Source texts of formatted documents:

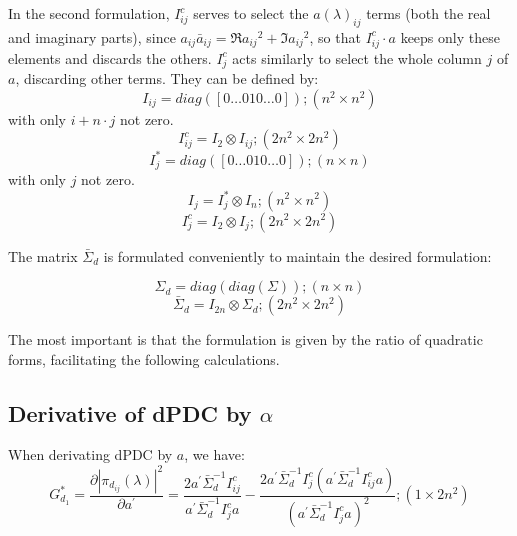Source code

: \documentclass[a4paper,10pt]{article}
\begin{document}
In the second formulation, $I_{ij}^{c}$ serves to select the $a(\lambda)_{ij}$ terms (both the real and imaginary parts), since $a_{ij} \bar {a}_{ij} = \Re{a_{ij}}^2 + \Im{a_{ij}}^2$, so that $I_{ij}^{c} \cdot a$ keeps only these elements and discards the others. $I_{j}^{c}$ acts similarly to select the whole column $j$ of $a$, discarding other terms. They can be defined by:
\begin{equation}
I_{ij} = diag(\left[ 0 \dots 0 1 0 \dots 0 \right]); (n^{2} \times n^{2})
\end{equation} 
with only $i+n\cdot j$ not zero.
\begin{equation}
I_{ij}^{c} = I_{2} \otimes I_{ij}; (2n^{2} \times 2n^{2}) 
\end{equation}
\begin{equation}
I_{j}^{\ast} = diag([0 \dots 0 1 0 \dots 0]); (n \times n)
\end{equation}
with only $j$ not zero.
\begin{equation}
I_{j} = I_{j}^{\ast} \otimes I_{n}; (n^{2} \times n^{2})
\end{equation}
\begin{equation}
I_{j}^{c} = I_{2} \otimes I_{j}; (2n^{2} \times 2n^{2})
\end{equation}

The matrix $\bar{\Sigma}_{d}$ is formulated conveniently to maintain the desired formulation:

\begin{equation}
\Sigma_{d} = diag(diag(\Sigma)); (n \times n)
\end{equation}
\begin{equation}
\bar{\Sigma}_{d} = I_{2n} \otimes \Sigma_{d}; (2n^{2} \times 2n^{2})
\end{equation}

The most important is that the formulation is given by the ratio of quadratic forms, facilitating the following calculations.

\subsection{Derivative of dPDC by $\alpha$}

When derivating dPDC by $a$, we have:
\begin{equation}
G_{d_1}^{\ast} = \frac{\partial |\pi_{d_{ij}}(\lambda)|^{2}}{\partial a^{'}} = \frac{2 a^{'} \bar{\Sigma}_{d}^{-1} I_{ij}^{c}} {a^{'} \bar{\Sigma}_{d}^{-1} I_{j}^{c} a} - \frac{2 a^{'} \bar{\Sigma}_{d}^{-1} I_{j}^{c} (a^{'} \bar{\Sigma}_{d}^{-1} I_{ij}^{c} a)} {(a^{'} \bar{\Sigma}_{d}^{-1} I_{j}^{c} a)^{2}}; (1 \times 2n^{2})
\end{equation}
\end{document}
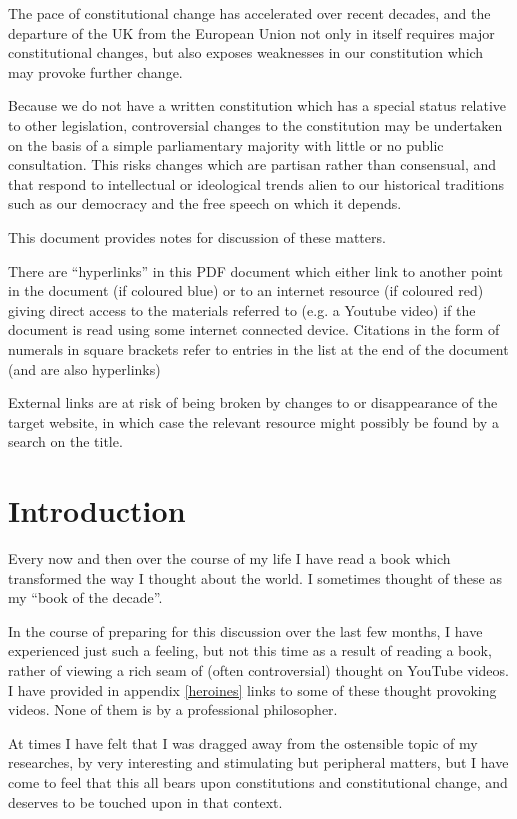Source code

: \documentclass[14pt,titlepage]{extarticle}
\begin{document}

The pace of constitutional change has accelerated over recent decades,
and the departure of the UK from the European Union not only in itself
requires major constitutional changes, but also exposes weaknesses in
our constitution which may provoke further change.
 
Because we do not have a written constitution which has a special status
relative to other legislation, controversial changes to the constitution
may be undertaken on the basis of a simple parliamentary majority with little
or no public consultation.
This risks changes which are partisan rather than consensual, and that respond
to intellectual or ideological trends alien to our historical traditions such as
our democracy and the free speech on which it depends.
 
This document provides notes for discussion of these matters.

There are ``hyperlinks'' in this PDF document which either link to another point in the document  (if coloured blue) or to an internet resource  (if coloured red) giving direct access to the materials referred to (e.g. a Youtube video) if the document is read using some internet connected device.
Citations in the form of numerals in square brackets refer to entries in the list at the end of the document (and are also hyperlinks)

External links are at risk of being broken by changes to or disappearance of the target website, in which case the relevant resource might possibly be found by a search on the title.

\section{Introduction}

Every now and then over the course of my life I have read a book which transformed the way I thought about the world.
I sometimes thought of these as my ``book of the decade''.

In the course of preparing for this discussion over the last few months, I have experienced just such a feeling, but not this time as a result of reading a book, rather of viewing a rich seam of (often controversial) thought on YouTube videos.
I have provided in appendix \ref{heroines} links to some of these thought provoking videos.
None of them is by a professional philosopher.

At times I have felt that I was dragged away from the ostensible topic of my researches, by very interesting and stimulating but peripheral matters, but I have come to feel that this all bears upon constitutions and constitutional change, and deserves to be touched upon in that context.
\end{document}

What is needed
The lines you need are those containing "also"; find them in the records and copy them.

Result
requires major constitutional changes, but also exposes weaknesses in
Citations in the form of numerals in square brackets refer to entries in the list at the end of the document (and are also hyperlinks)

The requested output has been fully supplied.